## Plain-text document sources
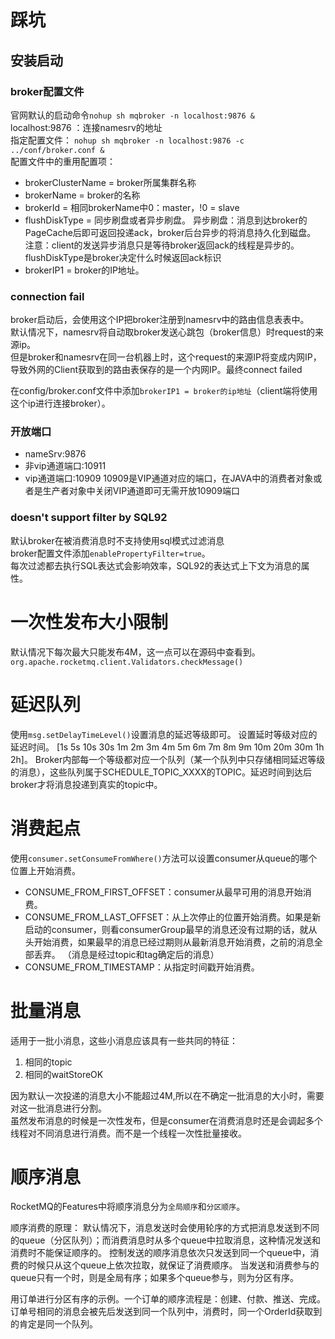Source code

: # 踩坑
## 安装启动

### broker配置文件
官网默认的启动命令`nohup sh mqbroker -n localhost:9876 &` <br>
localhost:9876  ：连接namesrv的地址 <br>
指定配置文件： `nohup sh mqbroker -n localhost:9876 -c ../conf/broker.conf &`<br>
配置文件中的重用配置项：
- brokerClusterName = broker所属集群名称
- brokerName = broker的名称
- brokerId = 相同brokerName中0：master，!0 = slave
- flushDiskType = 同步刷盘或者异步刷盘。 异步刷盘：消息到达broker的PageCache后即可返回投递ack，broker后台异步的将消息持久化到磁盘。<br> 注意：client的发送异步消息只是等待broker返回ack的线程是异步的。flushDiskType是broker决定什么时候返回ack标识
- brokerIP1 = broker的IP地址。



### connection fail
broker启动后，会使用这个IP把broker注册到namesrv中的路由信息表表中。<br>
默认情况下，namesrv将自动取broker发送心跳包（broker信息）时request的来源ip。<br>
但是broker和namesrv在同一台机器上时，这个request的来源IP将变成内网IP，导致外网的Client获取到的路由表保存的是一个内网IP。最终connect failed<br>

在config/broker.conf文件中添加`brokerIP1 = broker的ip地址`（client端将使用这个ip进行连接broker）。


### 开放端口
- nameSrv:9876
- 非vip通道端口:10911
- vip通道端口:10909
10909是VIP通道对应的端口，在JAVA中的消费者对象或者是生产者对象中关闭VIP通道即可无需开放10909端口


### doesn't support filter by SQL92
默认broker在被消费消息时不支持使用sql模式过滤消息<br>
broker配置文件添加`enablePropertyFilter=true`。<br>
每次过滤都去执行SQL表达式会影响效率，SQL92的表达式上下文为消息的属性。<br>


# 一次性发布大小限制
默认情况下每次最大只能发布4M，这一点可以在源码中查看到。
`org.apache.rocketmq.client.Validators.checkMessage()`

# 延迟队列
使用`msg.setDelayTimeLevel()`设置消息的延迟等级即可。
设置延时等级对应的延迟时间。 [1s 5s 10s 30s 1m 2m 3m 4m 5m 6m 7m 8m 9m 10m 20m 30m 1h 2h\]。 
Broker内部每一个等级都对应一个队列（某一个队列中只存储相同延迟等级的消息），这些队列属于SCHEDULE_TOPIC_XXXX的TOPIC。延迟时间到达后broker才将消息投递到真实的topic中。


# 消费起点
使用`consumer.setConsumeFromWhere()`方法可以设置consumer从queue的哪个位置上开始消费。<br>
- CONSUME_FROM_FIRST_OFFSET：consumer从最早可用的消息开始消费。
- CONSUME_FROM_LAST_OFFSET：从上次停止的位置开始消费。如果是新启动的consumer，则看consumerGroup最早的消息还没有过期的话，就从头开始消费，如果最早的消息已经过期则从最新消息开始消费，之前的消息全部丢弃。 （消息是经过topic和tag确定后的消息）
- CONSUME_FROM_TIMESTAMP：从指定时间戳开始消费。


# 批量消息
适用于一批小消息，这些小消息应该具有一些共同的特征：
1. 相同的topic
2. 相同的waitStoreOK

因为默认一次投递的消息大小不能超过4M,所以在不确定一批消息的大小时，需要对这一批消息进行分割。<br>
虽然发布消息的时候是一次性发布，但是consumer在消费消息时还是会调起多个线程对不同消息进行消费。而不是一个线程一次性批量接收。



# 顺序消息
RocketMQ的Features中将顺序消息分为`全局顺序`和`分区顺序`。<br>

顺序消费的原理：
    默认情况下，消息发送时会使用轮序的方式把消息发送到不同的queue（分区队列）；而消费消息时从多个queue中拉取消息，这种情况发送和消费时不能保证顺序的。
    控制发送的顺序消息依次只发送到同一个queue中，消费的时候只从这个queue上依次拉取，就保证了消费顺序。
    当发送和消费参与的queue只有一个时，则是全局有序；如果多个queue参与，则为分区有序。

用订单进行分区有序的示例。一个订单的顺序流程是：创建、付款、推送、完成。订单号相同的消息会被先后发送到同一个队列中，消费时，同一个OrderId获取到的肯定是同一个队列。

---

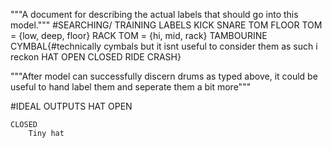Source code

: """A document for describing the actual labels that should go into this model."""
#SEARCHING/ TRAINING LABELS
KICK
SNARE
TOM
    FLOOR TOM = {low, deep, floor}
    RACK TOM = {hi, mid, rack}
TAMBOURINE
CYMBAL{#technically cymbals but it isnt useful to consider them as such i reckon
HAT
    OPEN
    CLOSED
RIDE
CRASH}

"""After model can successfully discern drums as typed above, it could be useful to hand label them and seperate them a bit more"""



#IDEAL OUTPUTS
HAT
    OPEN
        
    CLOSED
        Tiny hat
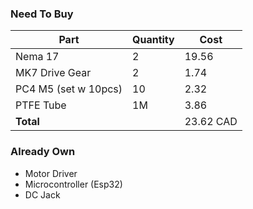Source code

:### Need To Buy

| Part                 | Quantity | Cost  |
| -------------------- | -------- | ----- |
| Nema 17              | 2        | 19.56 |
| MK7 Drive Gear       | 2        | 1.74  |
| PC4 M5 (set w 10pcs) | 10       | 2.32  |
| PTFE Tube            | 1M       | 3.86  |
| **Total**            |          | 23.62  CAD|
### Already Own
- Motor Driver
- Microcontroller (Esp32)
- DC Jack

## WHAT YOU NEED TO DO
From the entries above, give again exactly the lines running from the line with "- brokerName = broker的名称" to the line with "- nameSrv:9876"; include both of those lines.

## REPLY TO THE EXERCISE
- brokerName = broker的名称
- brokerId = 相同brokerName中0：master，!0 = slave
- flushDiskType = 同步刷盘或者异步刷盘。 异步刷盘：消息到达broker的PageCache后即可返回投递ack，broker后台异步的将消息持久化到磁盘。<br> 注意：client的发送异步消息只是等待broker返回ack的线程是异步的。flushDiskType是broker决定什么时候返回ack标识
- brokerIP1 = broker的IP地址。



### connection fail
broker启动后，会使用这个IP把broker注册到namesrv中的路由信息表表中。<br>
默认情况下，namesrv将自动取broker发送心跳包（broker信息）时request的来源ip。<br>
但是broker和namesrv在同一台机器上时，这个request的来源IP将变成内网IP，导致外网的Client获取到的路由表保存的是一个内网IP。最终connect failed<br>

在config/broker.conf文件中添加`brokerIP1 = broker的ip地址`（client端将使用这个ip进行连接broker）。


### 开放端口
- nameSrv:9876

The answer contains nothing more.